IEU-CEPA Perlu Dibaca sebagai Peluang Jangka Menengah

Artikel sumber menyebut proses ratifikasi IEU-CEPA dijadwalkan mulai November 2026 dengan target implementasi Januari 2027. Namun, perkembangan resmi menunjukkan jadwal tersebut masih bergantung pada tahapan kelembagaan. Pada Agustus 2026, Kemenko Perekonomian menyampaikan bahwa penandatanganan diproyeksikan berlangsung akhir September atau awal Oktober. Setelah itu, perjanjian perlu memasuki proses ratifikasi. Pemerintah tetap optimistis implementasi dapat dimulai pada awal 2027. Karena itu, tanggal tersebut lebih tepat dipahami sebagai target daripada kepastian final. Bagi industri otomotif, perjanjian perdagangan dapat membuka peluang melalui pengurangan hambatan tarif dan perluasan akses pasar. Namun, manfaatnya tetap bergantung pada kemampuan produk Indonesia memenuhi standar pasar tujuan. Dengan kata lain, akses pasar hanya membuka pintu. Daya saing produk menentukan apakah perusahaan benar-benar mampu memanfaatkan kesempatan tersebut.

Kepastian Kebijakan Menentukan Keputusan Investasi Jangka Panjang

Pabrik otomotif dibangun untuk beroperasi bertahun-tahun, bahkan puluhan tahun. Karena itu, keputusan investasi tidak hanya mempertimbangkan kondisi pasar hari ini. Perusahaan juga menghitung stabilitas regulasi, biaya energi, logistik, kualitas tenaga kerja, jaringan pemasok, serta arah kebijakan teknologi. Inilah alasan persoalan perizinan, TKDN, dan pembiayaan IKM menjadi penting dalam pembicaraan dengan mitra Jepang. Kebijakan yang berubah terlalu cepat dapat meningkatkan ketidakpastian. Sebaliknya, regulasi yang konsisten memberikan ruang bagi perusahaan menyusun strategi jangka panjang.

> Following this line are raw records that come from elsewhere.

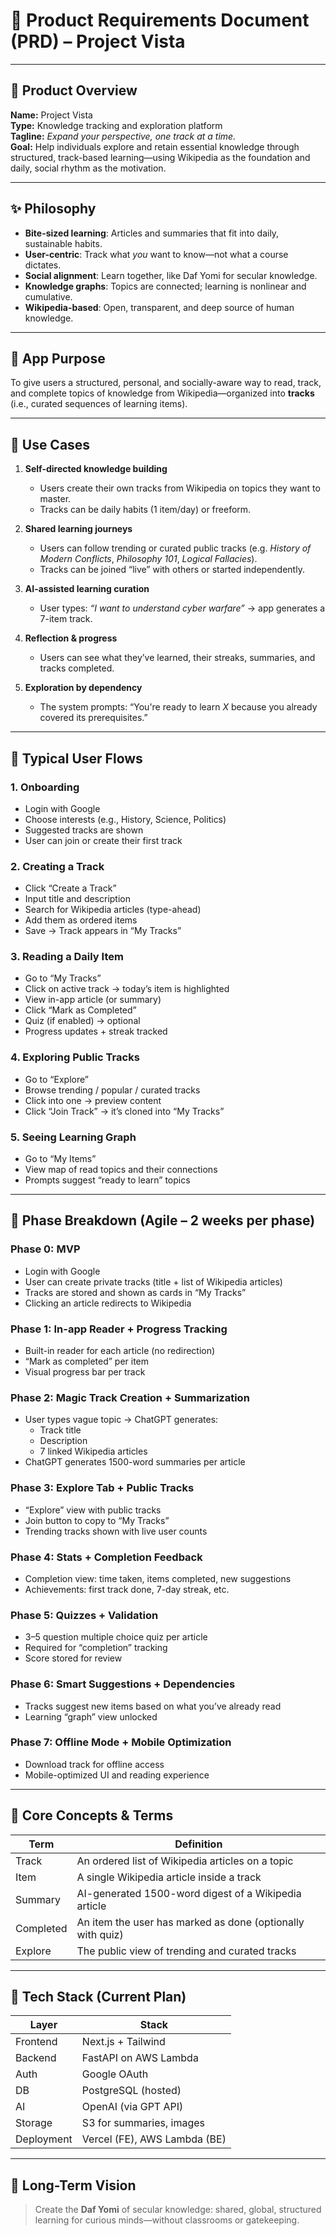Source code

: # 📘 Product Requirements Document (PRD) – Project Vista

---

## 🧠 Product Overview

**Name:** Project Vista  
**Type:** Knowledge tracking and exploration platform  
**Tagline:** *Expand your perspective, one track at a time.*  
**Goal:** Help individuals explore and retain essential knowledge through structured, track-based learning—using Wikipedia as the foundation and daily, social rhythm as the motivation.

---

## ✨ Philosophy

- **Bite-sized learning**: Articles and summaries that fit into daily, sustainable habits.
- **User-centric**: Track what *you* want to know—not what a course dictates.
- **Social alignment**: Learn together, like Daf Yomi for secular knowledge.
- **Knowledge graphs**: Topics are connected; learning is nonlinear and cumulative.
- **Wikipedia-based**: Open, transparent, and deep source of human knowledge.

---

## 🎯 App Purpose

To give users a structured, personal, and socially-aware way to read, track, and complete topics of knowledge from Wikipedia—organized into **tracks** (i.e., curated sequences of learning items).

---

## 🧭 Use Cases

1. **Self-directed knowledge building**
   - Users create their own tracks from Wikipedia on topics they want to master.
   - Tracks can be daily habits (1 item/day) or freeform.

2. **Shared learning journeys**
   - Users can follow trending or curated public tracks (e.g. *History of Modern Conflicts*, *Philosophy 101*, *Logical Fallacies*).
   - Tracks can be joined “live” with others or started independently.

3. **AI-assisted learning curation**
   - User types: *“I want to understand cyber warfare”* → app generates a 7-item track.

4. **Reflection & progress**
   - Users can see what they’ve learned, their streaks, summaries, and tracks completed.

5. **Exploration by dependency**
   - The system prompts: “You're ready to learn *X* because you already covered its prerequisites.”

---

## 👤 Typical User Flows

### 1. **Onboarding**
- Login with Google
- Choose interests (e.g., History, Science, Politics)
- Suggested tracks are shown
- User can join or create their first track

### 2. **Creating a Track**
- Click “Create a Track”
- Input title and description
- Search for Wikipedia articles (type-ahead)
- Add them as ordered items
- Save → Track appears in “My Tracks”

### 3. **Reading a Daily Item**
- Go to “My Tracks”
- Click on active track → today’s item is highlighted
- View in-app article (or summary)
- Click “Mark as Completed”
- Quiz (if enabled) → optional
- Progress updates + streak tracked

### 4. **Exploring Public Tracks**
- Go to “Explore”
- Browse trending / popular / curated tracks
- Click into one → preview content
- Click “Join Track” → it’s cloned into “My Tracks”

### 5. **Seeing Learning Graph**
- Go to “My Items”
- View map of read topics and their connections
- Prompts suggest “ready to learn” topics

---

## 📅 Phase Breakdown (Agile – 2 weeks per phase)

### **Phase 0: MVP**
- Login with Google
- User can create private tracks (title + list of Wikipedia articles)
- Tracks are stored and shown as cards in “My Tracks”
- Clicking an article redirects to Wikipedia

### **Phase 1: In-app Reader + Progress Tracking**
- Built-in reader for each article (no redirection)
- “Mark as completed” per item
- Visual progress bar per track

### **Phase 2: Magic Track Creation + Summarization**
- User types vague topic → ChatGPT generates:
  - Track title
  - Description
  - 7 linked Wikipedia articles
- ChatGPT generates 1500-word summaries per article

### **Phase 3: Explore Tab + Public Tracks**
- “Explore” view with public tracks
- Join button to copy to “My Tracks”
- Trending tracks shown with live user counts

### **Phase 4: Stats + Completion Feedback**
- Completion view: time taken, items completed, new suggestions
- Achievements: first track done, 7-day streak, etc.

### **Phase 5: Quizzes + Validation**
- 3–5 question multiple choice quiz per article
- Required for “completion” tracking
- Score stored for review

### **Phase 6: Smart Suggestions + Dependencies**
- Tracks suggest new items based on what you’ve already read
- Learning “graph” view unlocked

### **Phase 7: Offline Mode + Mobile Optimization**
- Download track for offline access
- Mobile-optimized UI and reading experience

---

## 🧱 Core Concepts & Terms

| Term    | Definition                                             |
|---------|--------------------------------------------------------|
| Track   | An ordered list of Wikipedia articles on a topic       |
| Item    | A single Wikipedia article inside a track              |
| Summary | AI-generated 1500-word digest of a Wikipedia article   |
| Completed | An item the user has marked as done (optionally with quiz) |
| Explore | The public view of trending and curated tracks         |

---

## 🔧 Tech Stack (Current Plan)

| Layer        | Stack                        |
|--------------|------------------------------|
| Frontend     | Next.js + Tailwind           |
| Backend      | FastAPI on AWS Lambda        |
| Auth         | Google OAuth                 |
| DB           | PostgreSQL (hosted)          |
| AI           | OpenAI (via GPT API)         |
| Storage      | S3 for summaries, images     |
| Deployment   | Vercel (FE), AWS Lambda (BE) |


---

## 🚀 Long-Term Vision

> Create the **Daf Yomi** of secular knowledge: shared, global, structured learning for curious minds—without classrooms or gatekeeping.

Hal tersebut semakin relevan pada era kendaraan listrik karena produsen sedang menentukan lokasi investasi baterai, komponen elektronik, dan fasilitas produksi generasi berikutnya. Indonesia memiliki sejumlah modal penting, tetapi kompetisi regional juga semakin ketat. Kepastian kebijakan dapat menjadi salah satu pembeda ketika investor membandingkan beberapa negara tujuan.

Investasi Otomotif Jepang Memasuki Babak Transformasi

Masa depan investasi otomotif Jepang di Indonesia kemungkinan tidak hanya berkaitan dengan pembangunan pabrik kendaraan baru. Transformasi industri membuat investasi semakin terhubung dengan elektrifikasi, pemasok komponen, perangkat lunak, semikonduktor, teknologi produksi, dan peningkatan kualitas SDM. Pertemuan di Nagoya menunjukkan bahwa hubungan Indonesia dan Jepang tetap memiliki fondasi industri yang kuat. Namun, sejumlah persoalan praktis masih perlu diselesaikan agar investasi dapat berkembang lebih jauh. Perizinan harus semakin dapat diprediksi, IKM membutuhkan akses pembiayaan, dan kebijakan TKDN perlu mampu mengikuti perubahan teknologi. Pada saat yang sama, pemasok lokal juga perlu meningkatkan produktivitas dan kualitas. Jika perbaikan tersebut berjalan bersama, Indonesia memiliki peluang memperkuat posisinya bukan hanya sebagai pasar kendaraan, tetapi sebagai basis produksi dan bagian penting dari rantai nilai otomotif global.